[[ Source records, beginning ]]

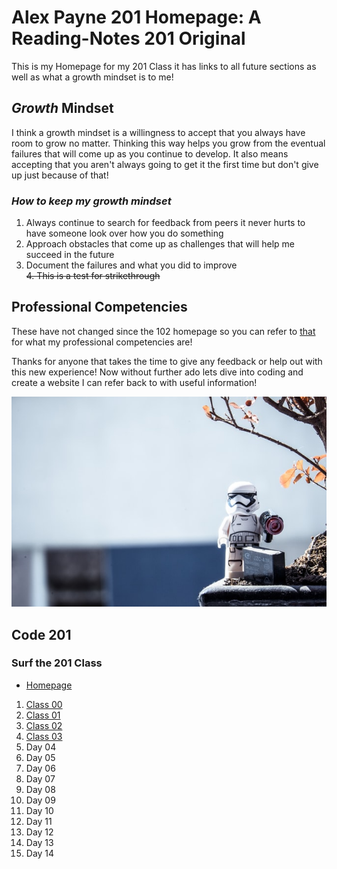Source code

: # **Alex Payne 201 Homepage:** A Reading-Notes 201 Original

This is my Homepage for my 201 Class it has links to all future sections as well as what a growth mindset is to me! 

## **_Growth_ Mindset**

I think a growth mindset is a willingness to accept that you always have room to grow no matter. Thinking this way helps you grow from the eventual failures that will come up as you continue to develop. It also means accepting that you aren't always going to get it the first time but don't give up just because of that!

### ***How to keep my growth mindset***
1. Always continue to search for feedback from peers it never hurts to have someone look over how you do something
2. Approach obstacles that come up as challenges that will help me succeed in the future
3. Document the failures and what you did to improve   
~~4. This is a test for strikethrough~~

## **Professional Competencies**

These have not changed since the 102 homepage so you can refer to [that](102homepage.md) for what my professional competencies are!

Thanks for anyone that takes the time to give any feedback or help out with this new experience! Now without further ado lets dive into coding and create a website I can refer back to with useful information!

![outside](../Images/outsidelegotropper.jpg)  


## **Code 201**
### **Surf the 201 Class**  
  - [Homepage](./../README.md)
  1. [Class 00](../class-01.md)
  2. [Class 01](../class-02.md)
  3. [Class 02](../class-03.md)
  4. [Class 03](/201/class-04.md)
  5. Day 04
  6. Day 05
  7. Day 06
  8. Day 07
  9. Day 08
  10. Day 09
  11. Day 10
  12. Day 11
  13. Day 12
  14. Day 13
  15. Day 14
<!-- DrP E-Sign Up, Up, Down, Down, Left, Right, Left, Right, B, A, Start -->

[[ Source records, end ]]
[[ Source records, beginning ]]

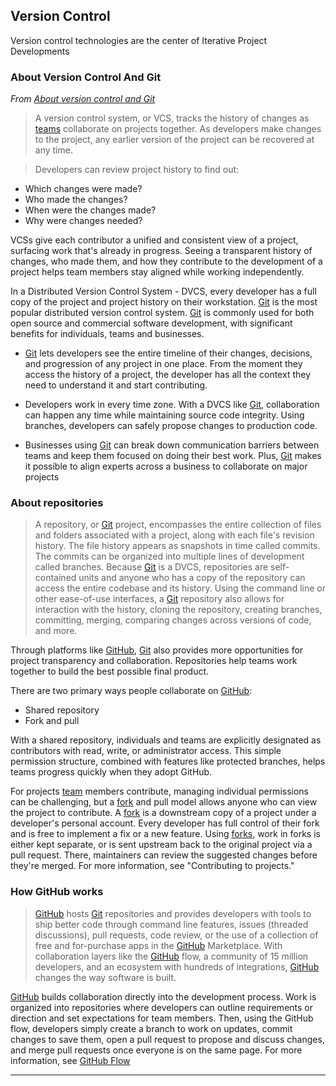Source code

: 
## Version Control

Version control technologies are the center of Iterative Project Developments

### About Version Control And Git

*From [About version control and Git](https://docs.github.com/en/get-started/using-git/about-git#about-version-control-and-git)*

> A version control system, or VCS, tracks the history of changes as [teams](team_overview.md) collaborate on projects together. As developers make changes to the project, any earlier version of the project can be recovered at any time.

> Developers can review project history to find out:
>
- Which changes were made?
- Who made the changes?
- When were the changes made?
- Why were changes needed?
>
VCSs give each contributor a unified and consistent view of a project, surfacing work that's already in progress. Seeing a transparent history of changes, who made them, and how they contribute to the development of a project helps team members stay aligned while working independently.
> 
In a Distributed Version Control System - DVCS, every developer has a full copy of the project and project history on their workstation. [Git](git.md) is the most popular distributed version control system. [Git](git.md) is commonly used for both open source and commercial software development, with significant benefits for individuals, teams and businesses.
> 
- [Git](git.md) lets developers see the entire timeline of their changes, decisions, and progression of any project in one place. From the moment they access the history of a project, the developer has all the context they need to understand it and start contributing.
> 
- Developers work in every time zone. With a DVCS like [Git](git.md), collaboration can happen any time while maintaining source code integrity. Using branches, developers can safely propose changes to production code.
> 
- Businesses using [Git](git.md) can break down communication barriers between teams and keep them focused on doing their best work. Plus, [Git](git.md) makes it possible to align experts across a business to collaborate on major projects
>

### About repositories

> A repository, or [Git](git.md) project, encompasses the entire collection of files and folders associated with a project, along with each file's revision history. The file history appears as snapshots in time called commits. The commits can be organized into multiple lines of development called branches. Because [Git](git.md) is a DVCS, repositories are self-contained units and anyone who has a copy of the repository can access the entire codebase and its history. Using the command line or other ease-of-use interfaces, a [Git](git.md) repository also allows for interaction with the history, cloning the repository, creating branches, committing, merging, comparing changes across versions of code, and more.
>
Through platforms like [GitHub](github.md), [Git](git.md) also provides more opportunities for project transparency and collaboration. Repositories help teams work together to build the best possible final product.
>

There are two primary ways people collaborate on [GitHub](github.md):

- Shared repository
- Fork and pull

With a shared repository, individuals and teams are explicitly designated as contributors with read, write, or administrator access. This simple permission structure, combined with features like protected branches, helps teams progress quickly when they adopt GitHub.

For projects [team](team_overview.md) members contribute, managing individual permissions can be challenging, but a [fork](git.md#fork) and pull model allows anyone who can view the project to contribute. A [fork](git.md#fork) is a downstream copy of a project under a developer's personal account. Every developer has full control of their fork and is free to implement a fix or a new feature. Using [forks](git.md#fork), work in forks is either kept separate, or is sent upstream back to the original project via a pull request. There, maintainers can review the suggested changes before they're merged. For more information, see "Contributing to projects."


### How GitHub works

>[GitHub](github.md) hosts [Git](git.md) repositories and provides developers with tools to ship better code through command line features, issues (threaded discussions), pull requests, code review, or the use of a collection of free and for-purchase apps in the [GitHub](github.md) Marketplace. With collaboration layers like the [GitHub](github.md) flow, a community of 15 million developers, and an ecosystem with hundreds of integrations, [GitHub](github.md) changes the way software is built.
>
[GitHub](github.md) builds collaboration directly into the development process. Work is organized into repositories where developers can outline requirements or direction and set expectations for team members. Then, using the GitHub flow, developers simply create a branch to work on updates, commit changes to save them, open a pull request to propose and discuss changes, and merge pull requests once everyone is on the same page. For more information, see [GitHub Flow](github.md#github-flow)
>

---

[[ Source records, end ]]
[[ Source records, beginning ]]

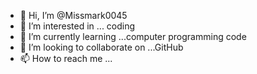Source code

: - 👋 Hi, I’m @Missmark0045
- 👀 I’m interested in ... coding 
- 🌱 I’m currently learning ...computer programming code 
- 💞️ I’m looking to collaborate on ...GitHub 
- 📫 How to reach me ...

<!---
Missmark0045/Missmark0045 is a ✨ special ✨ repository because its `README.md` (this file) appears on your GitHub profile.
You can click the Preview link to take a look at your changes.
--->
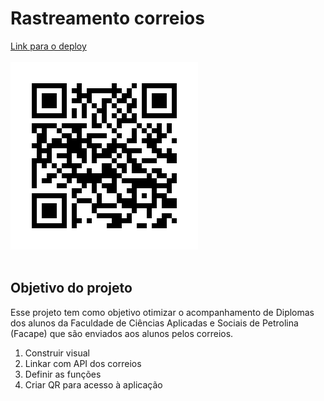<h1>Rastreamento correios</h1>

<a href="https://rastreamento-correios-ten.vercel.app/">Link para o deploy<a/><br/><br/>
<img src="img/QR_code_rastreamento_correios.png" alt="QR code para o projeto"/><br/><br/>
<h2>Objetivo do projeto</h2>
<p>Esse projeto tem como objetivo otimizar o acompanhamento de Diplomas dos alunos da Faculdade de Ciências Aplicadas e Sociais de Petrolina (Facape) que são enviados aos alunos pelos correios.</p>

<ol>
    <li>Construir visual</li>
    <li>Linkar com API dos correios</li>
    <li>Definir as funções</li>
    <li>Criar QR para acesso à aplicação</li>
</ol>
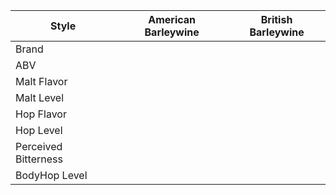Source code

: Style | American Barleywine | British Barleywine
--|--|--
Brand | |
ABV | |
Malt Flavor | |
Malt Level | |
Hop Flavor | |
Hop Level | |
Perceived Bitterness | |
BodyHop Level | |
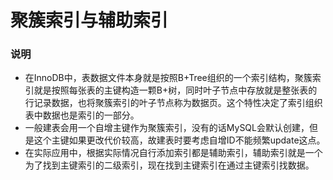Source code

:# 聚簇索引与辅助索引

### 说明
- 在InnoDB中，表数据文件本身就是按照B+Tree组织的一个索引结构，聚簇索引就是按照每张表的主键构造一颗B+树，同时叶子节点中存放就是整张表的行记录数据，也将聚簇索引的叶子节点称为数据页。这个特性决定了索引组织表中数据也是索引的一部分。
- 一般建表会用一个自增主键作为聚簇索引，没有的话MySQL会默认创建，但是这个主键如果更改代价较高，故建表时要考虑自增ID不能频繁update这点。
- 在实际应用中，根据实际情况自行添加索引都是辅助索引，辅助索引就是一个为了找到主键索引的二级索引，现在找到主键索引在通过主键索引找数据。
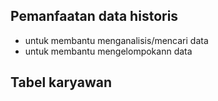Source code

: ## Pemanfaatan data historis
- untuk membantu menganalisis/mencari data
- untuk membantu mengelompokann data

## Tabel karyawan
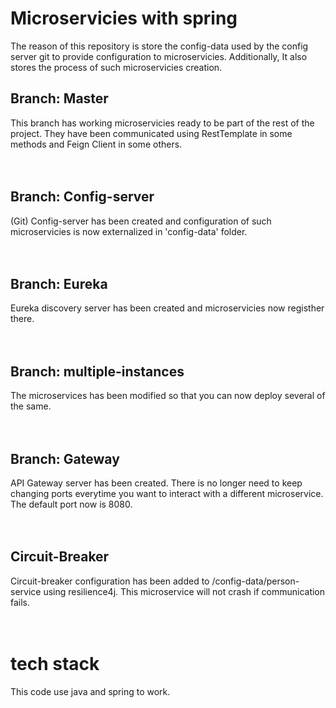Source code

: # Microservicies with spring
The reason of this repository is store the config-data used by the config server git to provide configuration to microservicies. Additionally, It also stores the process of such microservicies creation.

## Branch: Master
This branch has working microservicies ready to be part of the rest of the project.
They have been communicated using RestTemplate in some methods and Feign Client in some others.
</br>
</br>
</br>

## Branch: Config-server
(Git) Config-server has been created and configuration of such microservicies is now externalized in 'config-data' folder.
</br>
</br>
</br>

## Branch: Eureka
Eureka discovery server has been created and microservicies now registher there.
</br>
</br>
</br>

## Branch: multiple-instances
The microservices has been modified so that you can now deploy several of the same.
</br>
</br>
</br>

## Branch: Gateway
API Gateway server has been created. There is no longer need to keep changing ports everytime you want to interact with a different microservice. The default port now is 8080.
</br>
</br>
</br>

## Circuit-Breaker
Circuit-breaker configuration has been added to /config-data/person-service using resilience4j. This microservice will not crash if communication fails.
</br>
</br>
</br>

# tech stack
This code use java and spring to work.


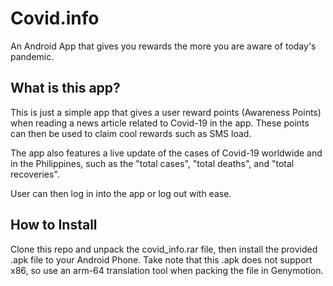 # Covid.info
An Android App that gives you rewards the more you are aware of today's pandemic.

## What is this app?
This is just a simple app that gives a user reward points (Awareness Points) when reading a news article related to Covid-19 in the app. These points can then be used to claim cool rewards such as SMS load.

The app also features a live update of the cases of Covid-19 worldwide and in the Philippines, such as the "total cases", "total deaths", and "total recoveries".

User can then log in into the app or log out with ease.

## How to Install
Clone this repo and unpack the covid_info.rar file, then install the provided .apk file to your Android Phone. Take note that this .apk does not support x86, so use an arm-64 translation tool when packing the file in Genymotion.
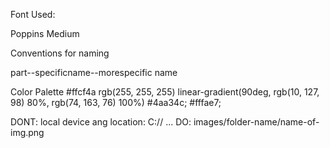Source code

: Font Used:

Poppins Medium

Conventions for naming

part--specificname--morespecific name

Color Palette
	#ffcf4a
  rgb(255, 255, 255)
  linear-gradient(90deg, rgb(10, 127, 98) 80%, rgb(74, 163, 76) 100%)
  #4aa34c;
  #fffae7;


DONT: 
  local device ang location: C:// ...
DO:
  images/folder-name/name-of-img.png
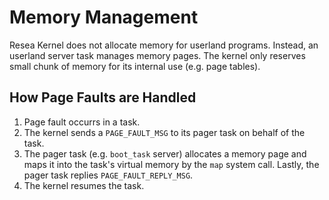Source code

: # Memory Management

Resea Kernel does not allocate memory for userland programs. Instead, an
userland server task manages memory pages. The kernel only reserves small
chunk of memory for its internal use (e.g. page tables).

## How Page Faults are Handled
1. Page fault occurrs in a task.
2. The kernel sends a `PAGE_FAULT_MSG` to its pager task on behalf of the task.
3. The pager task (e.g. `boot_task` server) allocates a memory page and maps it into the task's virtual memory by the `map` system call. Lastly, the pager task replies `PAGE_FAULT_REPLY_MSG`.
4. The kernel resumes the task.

[[ Source records, end ]]

*Task to complete*
Copy exactly the material above from the line with "Hop Flavor | |" to the line with "Microservicies with spring", ends included, and nothing else. Leave out any picture.

*Output*
Hop Flavor | |
Hop Level | |
Perceived Bitterness | |
BodyHop Level | |
Source code

:# 聚簇索引与辅助索引

### 说明
- 在InnoDB中，表数据文件本身就是按照B+Tree组织的一个索引结构，聚簇索引就是按照每张表的主键构造一颗B+树，同时叶子节点中存放就是整张表的行记录数据，也将聚簇索引的叶子节点称为数据页。这个特性决定了索引组织表中数据也是索引的一部分。
- 一般建表会用一个自增主键作为聚簇索引，没有的话MySQL会默认创建，但是这个主键如果更改代价较高，故建表时要考虑自增ID不能频繁update这点。
- 在实际应用中，根据实际情况自行添加索引都是辅助索引，辅助索引就是一个为了找到主键索引的二级索引，现在找到主键索引在通过主键索引找数据。
Source code

: ## Pemanfaatan data historis
- untuk membantu menganalisis/mencari data
- untuk membantu mengelompokann data

## Tabel karyawan
Source code

: # Microservicies with spring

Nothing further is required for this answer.